The classification training exits after 26th epoch
I just downloaded the code and followed the instructions (installed Python 3.6, Pytorch 1.5 with CUDA 10.2)
And when I started training using Multiple GPUs script the training abruptly exited without any error after the 26th epoch
Epoch 26: : 450it [00:19, 23.47it/s, loss=0.359, train_acc=0.875, v_num=1, val_acc=0.897, val_loss=0.323]
I am using 4 RTX 2080 Ti GPUs.
I have similar issue and the same versions. Did you manage to solve it?
I got the same issue, with single GPU (I tried both 1080TI and 2080TI). Not sure if this is related to PyTorch version or not. I used Python 3.7, PyTorch 1.6.0, CUDA 10.1
@erikwijmans Kindly please help us with this issue. Thanks
Hi, I'm not sure, but you can change the value of "patience" parameter in early_stop_callback, if you comment the line, the code will keep running until the end of the epoch.

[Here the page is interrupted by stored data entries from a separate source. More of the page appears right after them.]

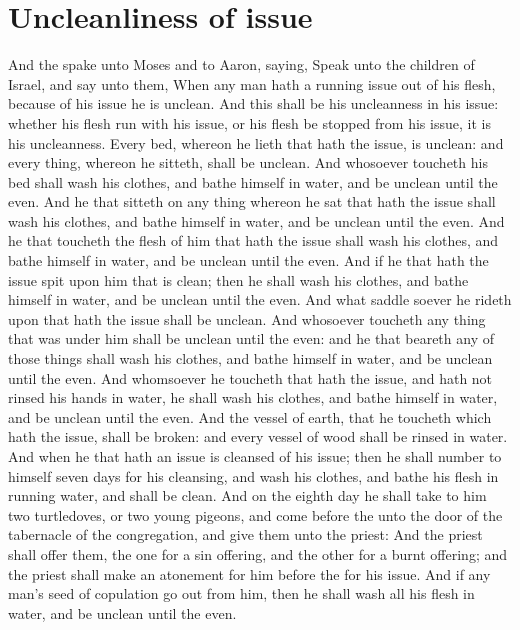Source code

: \section*{Uncleanliness of issue}
\begin{biblechapter} %
\verse And the \LORD spake unto Moses and to Aaron, saying,
\verse Speak unto the children of Israel, and say unto them, When any man hath a running issue out of his flesh, because of his issue he is unclean.
\verse And this shall be his uncleanness in his issue: whether his flesh run with his issue, or his flesh be stopped from his issue, it is his uncleanness.
\verse Every bed, whereon he lieth that hath the issue, is unclean: and every thing, whereon he sitteth, shall be unclean.
\verse And whosoever toucheth his bed shall wash his clothes, and bathe himself in water, and be unclean until the even.
\verse And he that sitteth on any thing whereon he sat that hath the issue shall wash his clothes, and bathe himself in water, and be unclean until the even.
\verse And he that toucheth the flesh of him that hath the issue shall wash his clothes, and bathe himself in water, and be unclean until the even.
\verse And if he that hath the issue spit upon him that is clean; then he shall wash his clothes, and bathe himself in water, and be unclean until the even.
\verse And what saddle soever he rideth upon that hath the issue shall be unclean.
\verse And whosoever toucheth any thing that was under him shall be unclean until the even: and he that beareth any of those things shall wash his clothes, and bathe himself in water, and be unclean until the even.
\verse And whomsoever he toucheth that hath the issue, and hath not rinsed his hands in water, he shall wash his clothes, and bathe himself in water, and be unclean until the even.
\verse And the vessel of earth, that he toucheth which hath the issue, shall be broken: and every vessel of wood shall be rinsed in water.
\verse And when he that hath an issue is cleansed of his issue; then he shall number to himself seven days for his cleansing, and wash his clothes, and bathe his flesh in running water, and shall be clean.
\verse And on the eighth day he shall take to him two turtledoves, or two young pigeons, and come before the \LORD unto the door of the tabernacle of the congregation, and give them unto the priest:
\verse And the priest shall offer them, the one for a sin offering, and the other for a burnt offering; and the priest shall make an atonement for him before the \LORD for his issue.
\verse And if any man's seed of copulation go out from him, then he shall wash all his flesh in water, and be unclean until the even.

\end{biblechapter}
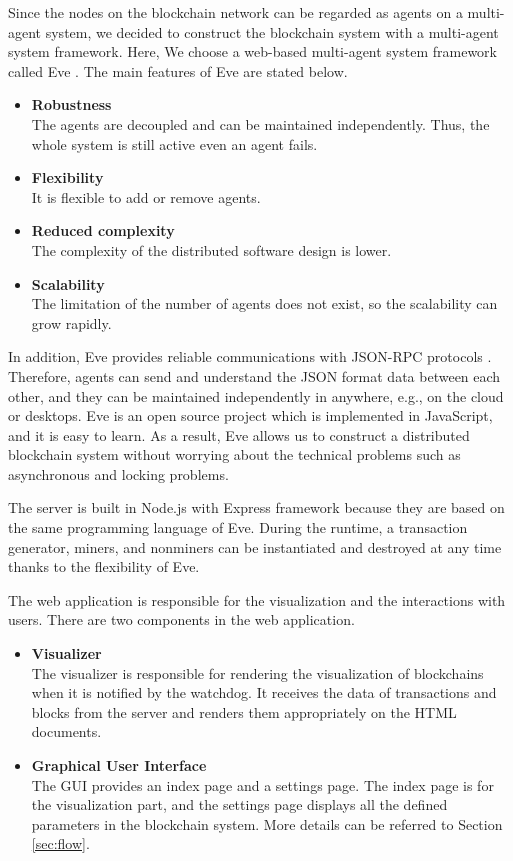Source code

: Since the nodes on the blockchain network can be regarded as agents on a multi-agent system, we decided to construct the blockchain system with a multi-agent system framework. Here, We choose a web-based multi-agent system framework called Eve \cite{eve}. The main features of Eve are stated below.

\begin{itemize}
    \item \textbf{Robustness} \\
        The agents are decoupled and can be maintained independently. Thus, the whole system is still active even an agent fails.
    \item \textbf{Flexibility} \\
        It is flexible to add or remove agents.
    \item \textbf{Reduced complexity} \\
        The complexity of the distributed software design is lower.
    \item \textbf{Scalability} \\
        The limitation of the number of agents does not exist, so the scalability can grow rapidly.
\end{itemize}

In addition, Eve provides reliable communications with JSON-RPC protocols \cite{jsonrpc}. Therefore, agents can send and understand the JSON format data between each other, and they can be maintained independently in anywhere, e.g., on the cloud or desktops. Eve is an open source project which is implemented in JavaScript, and it is easy to learn. As a result, Eve allows us to construct a distributed blockchain system without worrying about the technical problems such as asynchronous and locking problems.

The server is built in Node.js with Express framework because they are based on the same programming language of Eve. During the runtime, a transaction generator, miners, and nonminers can be instantiated and destroyed at any time thanks to the flexibility of Eve.

The web application is responsible for the visualization and the interactions with users. There are two components in the web application.

\begin{itemize}
    \item \textbf{Visualizer} \\
        The visualizer is responsible for rendering the visualization of blockchains when it is notified by the watchdog. It receives the data of transactions and blocks from the server and renders them appropriately on the HTML documents.
    \item \textbf{Graphical User Interface} \\
        The GUI provides an index page and a settings page. The index page is for the visualization part, and the settings page displays all the defined parameters in the blockchain system. More details can be referred to Section \ref{sec:flow}.
\end{itemize}

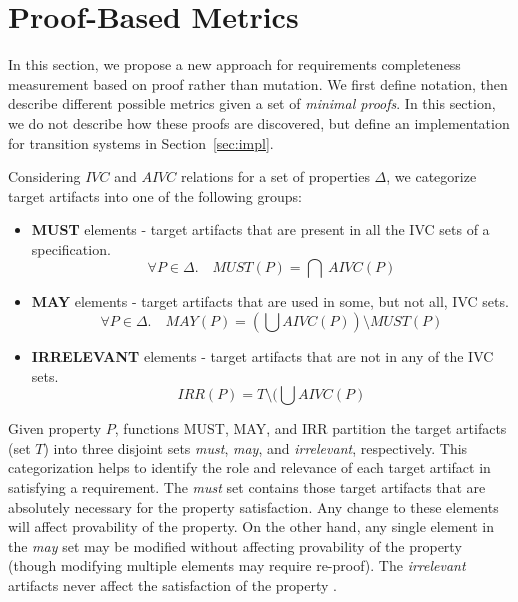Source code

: \newcommand{\minproofcov}{\text{\sc MinProof-Cov}}


\section{Proof-Based Metrics}
\label{sec:method}

In this section, we propose a new approach for       requirements completeness measurement based on proof rather than mutation.  We first define notation, then describe different possible metrics given a set of {\em minimal proofs}.  In this section, we do not describe how these proofs are discovered, but define an implementation for transition systems in Section~\ref{sec:impl}.


Considering $IVC$ and $AIVC$ relations for a set of properties $\Delta$, we categorize target artifacts into one of the following groups:

\begin{itemize}
  \item \textbf{MUST} elements - target artifacts that are present in all the IVC sets of a specification.
      \[
      \forall P \in \Delta.\quad MUST (P) = \bigcap \ AIVC(P)
      \]

  \item \textbf{MAY} elements - target artifacts that are used in some, but not all, IVC sets.
      \[
      \forall P \in \Delta .\quad MAY(P) = (\bigcup AIVC (P)) \setminus MUST (P)
      \]

  \item \textbf{IRRELEVANT} elements - target artifacts that are not in any of the IVC sets.
  $$IRR(P) = T \setminus (\bigcup AIVC (P)$$
\end{itemize}

Given property $P$, functions MUST, MAY, and IRR partition the target artifacts (set $T$) into three disjoint sets \emph{must}, \emph{may}, and \emph{irrelevant}, respectively. This categorization helps to identify the role and relevance of each target artifact in satisfying a requirement. The \emph{must} set contains those target artifacts that are absolutely necessary for the property satisfaction.  Any change to these elements will affect provability of the property. On the other hand, any single element in the \emph{may} set may be modified without affecting provability of the property (though modifying multiple elements may require re-proof).   The \emph{irrelevant} artifacts never affect the satisfaction of the property \cite{Murugesan16:renext}.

#early_stop_callback = pl.callbacks.EarlyStopping(patience=5) checkpoint_callback = pl.callbacks.ModelCheckpoint( monitor="val_acc", mode="max", save_top_k=2, filepath=os.path.join( cfg.task_model.name, "{epoch}-{val_loss:.2f}-{val_acc:.3f}" ), verbose=True, ) trainer = pl.Trainer( gpus=list(cfg.gpus), max_epochs=cfg.epochs, #early_stop_callback=early_stop_callback, checkpoint_callback=checkpoint_callback, distributed_backend=cfg.distrib_backend, )
line 33 from train.py
(my English is limited...)